Data records:
┌────────

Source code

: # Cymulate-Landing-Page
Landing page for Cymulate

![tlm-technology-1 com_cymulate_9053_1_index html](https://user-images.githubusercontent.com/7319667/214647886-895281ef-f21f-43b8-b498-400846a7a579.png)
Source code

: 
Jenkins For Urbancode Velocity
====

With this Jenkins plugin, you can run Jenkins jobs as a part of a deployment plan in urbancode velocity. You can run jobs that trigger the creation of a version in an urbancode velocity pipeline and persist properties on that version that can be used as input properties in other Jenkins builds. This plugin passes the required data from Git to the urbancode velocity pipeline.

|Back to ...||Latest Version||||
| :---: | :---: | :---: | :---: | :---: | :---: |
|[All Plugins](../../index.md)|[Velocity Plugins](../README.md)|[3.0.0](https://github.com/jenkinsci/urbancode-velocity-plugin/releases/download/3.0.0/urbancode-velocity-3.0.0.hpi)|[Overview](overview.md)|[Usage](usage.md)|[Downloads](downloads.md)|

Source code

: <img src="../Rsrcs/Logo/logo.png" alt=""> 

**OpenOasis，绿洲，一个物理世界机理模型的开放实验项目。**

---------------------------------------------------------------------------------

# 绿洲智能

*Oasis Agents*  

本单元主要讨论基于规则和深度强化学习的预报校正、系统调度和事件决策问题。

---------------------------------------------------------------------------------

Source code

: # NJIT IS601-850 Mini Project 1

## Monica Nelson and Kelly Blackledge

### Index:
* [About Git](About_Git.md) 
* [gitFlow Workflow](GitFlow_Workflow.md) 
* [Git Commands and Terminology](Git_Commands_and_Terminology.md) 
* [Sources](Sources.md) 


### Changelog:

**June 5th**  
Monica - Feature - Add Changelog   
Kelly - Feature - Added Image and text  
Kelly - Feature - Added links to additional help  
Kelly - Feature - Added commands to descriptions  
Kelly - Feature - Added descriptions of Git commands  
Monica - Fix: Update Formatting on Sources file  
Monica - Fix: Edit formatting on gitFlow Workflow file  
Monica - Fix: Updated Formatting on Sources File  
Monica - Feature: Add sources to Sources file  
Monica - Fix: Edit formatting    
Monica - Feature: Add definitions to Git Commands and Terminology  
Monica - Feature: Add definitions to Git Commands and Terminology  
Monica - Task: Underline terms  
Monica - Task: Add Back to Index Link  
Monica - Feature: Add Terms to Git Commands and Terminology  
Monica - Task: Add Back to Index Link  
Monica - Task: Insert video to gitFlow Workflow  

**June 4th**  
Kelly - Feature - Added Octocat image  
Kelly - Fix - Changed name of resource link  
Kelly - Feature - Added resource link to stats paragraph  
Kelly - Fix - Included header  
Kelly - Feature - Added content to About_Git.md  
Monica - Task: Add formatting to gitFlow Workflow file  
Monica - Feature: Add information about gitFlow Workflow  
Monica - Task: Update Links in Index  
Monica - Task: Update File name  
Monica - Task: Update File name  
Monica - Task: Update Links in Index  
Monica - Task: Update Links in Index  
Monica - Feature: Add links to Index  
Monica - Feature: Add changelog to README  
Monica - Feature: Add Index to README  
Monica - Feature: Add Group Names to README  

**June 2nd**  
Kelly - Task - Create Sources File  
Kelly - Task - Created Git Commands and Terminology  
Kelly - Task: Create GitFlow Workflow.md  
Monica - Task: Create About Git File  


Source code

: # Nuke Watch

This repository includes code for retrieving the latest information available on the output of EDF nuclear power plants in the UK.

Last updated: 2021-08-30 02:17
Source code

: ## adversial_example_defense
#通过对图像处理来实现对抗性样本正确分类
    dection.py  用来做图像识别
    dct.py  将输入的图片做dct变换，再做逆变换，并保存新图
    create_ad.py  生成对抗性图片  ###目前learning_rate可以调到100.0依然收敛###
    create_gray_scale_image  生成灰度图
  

└────────

- [What you need to do] As you read the records above, find each line that contains "Workflow" and copy it.

- [Written reply]
* [gitFlow Workflow](GitFlow_Workflow.md) 
Monica - Fix: Edit formatting on gitFlow Workflow file  
Monica - Task: Insert video to gitFlow Workflow  
Monica - Task: Add formatting to gitFlow Workflow file  
Monica - Feature: Add information about gitFlow Workflow  
Kelly - Task: Create GitFlow Workflow.md  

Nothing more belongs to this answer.